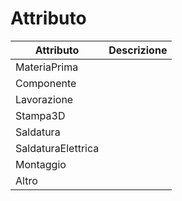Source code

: # Attributo



| Attributo          | Descrizione |
| ------------------ | ----------- |
| MateriaPrima       |             |
| Componente         |             |
| Lavorazione        |             |
| Stampa3D           |             |
| Saldatura          |             |
| SaldaturaElettrica |             |
| Montaggio          |             |
| Altro              |             |

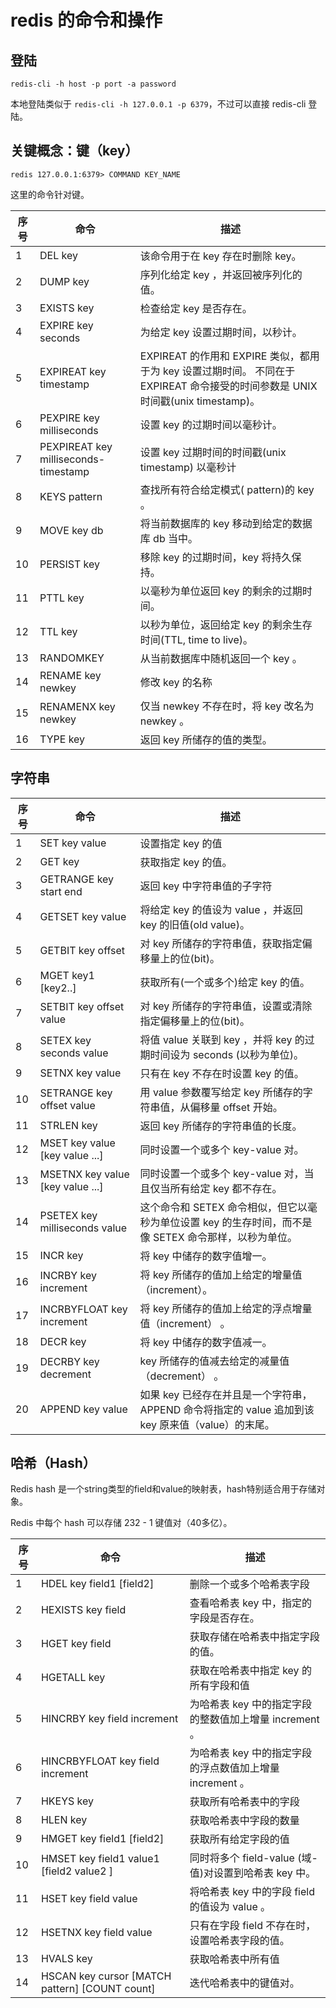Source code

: # redis 的命令和操作

## 登陆

`redis-cli -h host -p port -a password`

本地登陆类似于 `redis-cli -h 127.0.0.1 -p 6379`，不过可以直接 redis-cli 登陆。

## 关键概念：键（key）

`redis 127.0.0.1:6379> COMMAND KEY_NAME`

这里的命令针对键。

|序号|命令|描述|
|---|---|----|
|1  |DEL key|该命令用于在 key 存在时删除 key。|
|2	|DUMP key|序列化给定 key ，并返回被序列化的值。|
|3	|EXISTS key|检查给定 key 是否存在。|
|4	|EXPIRE key seconds|为给定 key 设置过期时间，以秒计。|
|5  |EXPIREAT key timestamp|EXPIREAT 的作用和 EXPIRE 类似，都用于为 key 设置过期时间。 不同在于 EXPIREAT 命令接受的时间参数是 UNIX 时间戳(unix timestamp)。|
|6	|PEXPIRE key milliseconds|设置 key 的过期时间以毫秒计。|
|7	|PEXPIREAT key milliseconds-timestamp|设置 key 过期时间的时间戳(unix timestamp) 以毫秒计|
|8	|KEYS pattern|查找所有符合给定模式( pattern)的 key 。|
|9	|MOVE key db|将当前数据库的 key 移动到给定的数据库 db 当中。|
|10	|PERSIST key|移除 key 的过期时间，key 将持久保持。|
|11	|PTTL key|以毫秒为单位返回 key 的剩余的过期时间。|
|12	|TTL key|以秒为单位，返回给定 key 的剩余生存时间(TTL, time to live)。|
|13	|RANDOMKEY|从当前数据库中随机返回一个 key 。|
|14	|RENAME key newkey|修改 key 的名称|
|15	|RENAMENX key newkey|仅当 newkey 不存在时，将 key 改名为 newkey 。|
|16	|TYPE key|返回 key 所储存的值的类型。|

## 字符串

|序号|命令|描述|
|---|---|----|
|1	|SET key value|设置指定 key 的值|
|2	|GET key|获取指定 key 的值。|
|3	|GETRANGE key start end|返回 key 中字符串值的子字符|
|4	|GETSET key value|将给定 key 的值设为 value ，并返回 key 的旧值(old value)。|
|5	|GETBIT key offset|对 key 所储存的字符串值，获取指定偏移量上的位(bit)。|
|6	|MGET key1 [key2..]|获取所有(一个或多个)给定 key 的值。|
|7	|SETBIT key offset value|对 key 所储存的字符串值，设置或清除指定偏移量上的位(bit)。|
|8	|SETEX key seconds value|将值 value 关联到 key ，并将 key 的过期时间设为 seconds (以秒为单位)。|
|9	|SETNX key value|只有在 key 不存在时设置 key 的值。|
|10	|SETRANGE key offset value|用 value 参数覆写给定 key 所储存的字符串值，从偏移量 offset 开始。|
|11	|STRLEN key|返回 key 所储存的字符串值的长度。|
|12	|MSET key value [key value ...]|同时设置一个或多个 key-value 对。|
|13	|MSETNX key value [key value ...]|同时设置一个或多个 key-value 对，当且仅当所有给定 key 都不存在。|
|14	|PSETEX key milliseconds value|这个命令和 SETEX 命令相似，但它以毫秒为单位设置 key 的生存时间，而不是像 SETEX 命令那样，以秒为单位。|
|15	|INCR key|将 key 中储存的数字值增一。|
|16	|INCRBY key increment|将 key 所储存的值加上给定的增量值（increment）。|
|17	|INCRBYFLOAT key increment|将 key 所储存的值加上给定的浮点增量值（increment） 。|
|18	|DECR key|将 key 中储存的数字值减一。|
|19	|DECRBY key decrement|key 所储存的值减去给定的减量值（decrement） 。|
|20	|APPEND key value|如果 key 已经存在并且是一个字符串， APPEND 命令将指定的 value 追加到该 key 原来值（value）的末尾。|

## 哈希（Hash）

Redis hash 是一个string类型的field和value的映射表，hash特别适合用于存储对象。

Redis 中每个 hash 可以存储 232 - 1 键值对（40多亿）。

|序号|命令|描述|
|---|----|----|
|1  |HDEL key field1 [field2]|删除一个或多个哈希表字段|
|2	|HEXISTS key field|查看哈希表 key 中，指定的字段是否存在。|
|3	|HGET key field| 获取存储在哈希表中指定字段的值。|
|4	|HGETALL key| 获取在哈希表中指定 key 的所有字段和值|
|5	|HINCRBY key field increment|为哈希表 key 中的指定字段的整数值加上增量 increment 。|
|6	|HINCRBYFLOAT key field increment|为哈希表 key 中的指定字段的浮点数值加上增量 increment 。|
|7	|HKEYS key|获取所有哈希表中的字段|
|8	|HLEN key|获取哈希表中字段的数量|
|9	|HMGET key field1 [field2] |获取所有给定字段的值|
|10	|HMSET key field1 value1 [field2 value2 ] |同时将多个 field-value (域-值)对设置到哈希表 key 中。|
|11	|HSET key field value |将哈希表 key 中的字段 field 的值设为 value 。|
|12	|HSETNX key field value |只有在字段 field 不存在时，设置哈希表字段的值。|
|13	|HVALS key |获取哈希表中所有值|
|14	|HSCAN key cursor [MATCH pattern] [COUNT count] |迭代哈希表中的键值对。|

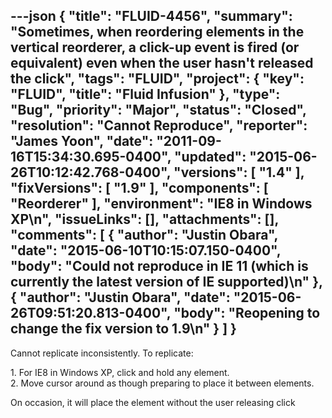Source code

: ---json
{
  "title": "FLUID-4456",
  "summary": "Sometimes, when reordering elements in the vertical reorderer, a click-up event is fired (or equivalent) even when the user hasn't released the click",
  "tags": "FLUID",
  "project": {
    "key": "FLUID",
    "title": "Fluid Infusion"
  },
  "type": "Bug",
  "priority": "Major",
  "status": "Closed",
  "resolution": "Cannot Reproduce",
  "reporter": "James Yoon",
  "date": "2011-09-16T15:34:30.695-0400",
  "updated": "2015-06-26T10:12:42.768-0400",
  "versions": [
    "1.4"
  ],
  "fixVersions": [
    "1.9"
  ],
  "components": [
    "Reorderer"
  ],
  "environment": "IE8 in Windows XP\n",
  "issueLinks": [],
  "attachments": [],
  "comments": [
    {
      "author": "Justin Obara",
      "date": "2015-06-10T10:15:07.150-0400",
      "body": "Could not reproduce in IE 11 (which is currently the latest version of IE supported)\n"
    },
    {
      "author": "Justin Obara",
      "date": "2015-06-26T09:51:20.813-0400",
      "body": "Reopening to change the fix version to 1.9\n"
    }
  ]
}
---
Cannot replicate inconsistently. To replicate:

1\. For IE8 in Windows XP, click and hold any element.\
2\. Move cursor around as though preparing to place it between elements.

On occasion, it will place the element without the user releasing click

        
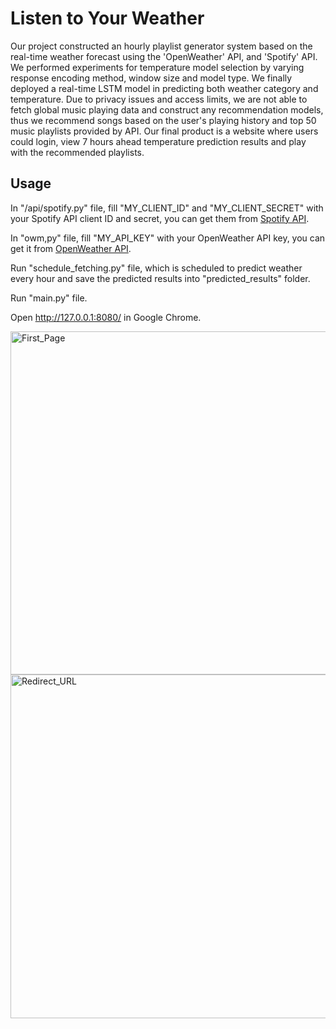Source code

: # Listen to Your Weather


Our project constructed an hourly playlist generator system based on the real-time weather forecast using the 'OpenWeather' API, and 'Spotify' API. We performed experiments for temperature model selection by varying response encoding method, window size and model type. We finally deployed a real-time LSTM model in predicting both weather category and temperature. Due to privacy issues and access limits, we are not able to fetch global music playing data and construct any recommendation models, thus we recommend songs based on the user's playing history and top 50 music playlists provided by API. Our final product is a website where users could login, view 7 hours ahead temperature prediction results and play with the recommended playlists. 

## Usage

In "/api/spotify.py" file, fill "MY_CLIENT_ID" and "MY_CLIENT_SECRET" with your Spotify API client ID and secret, you can get them from [Spotify API](https://developer.spotify.com/dashboard/applications). 

In "owm,py" file, fill "MY_API_KEY" with your OpenWeather API key, you can get it from [OpenWeather API](https://home.openweathermap.org/api_keys).

Run "schedule_fetching.py" file, which is scheduled to predict weather every hour and save the predicted results into "predicted_results" folder.

Run "main.py" file.

Open http://127.0.0.1:8080/ in Google Chrome.

<img width="549" alt="First_Page" src="https://user-images.githubusercontent.com/63638608/147186308-e905d09a-4a08-4bed-8cb8-2757ffe30493.png">
<img width="550" alt="Redirect_URL" src="https://user-images.githubusercontent.com/63638608/147186318-0df7ed0d-6af9-4070-8df0-f63383dc5697.png">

==========

WHAT TO WORK ON: Write out every line in the data that holds the string "which".

SOLVED EXERCISE:
      "body": "Could not reproduce in IE 11 (which is currently the latest version of IE supported)\n"
Run "schedule_fetching.py" file, which is scheduled to predict weather every hour and save the predicted results into "predicted_results" folder.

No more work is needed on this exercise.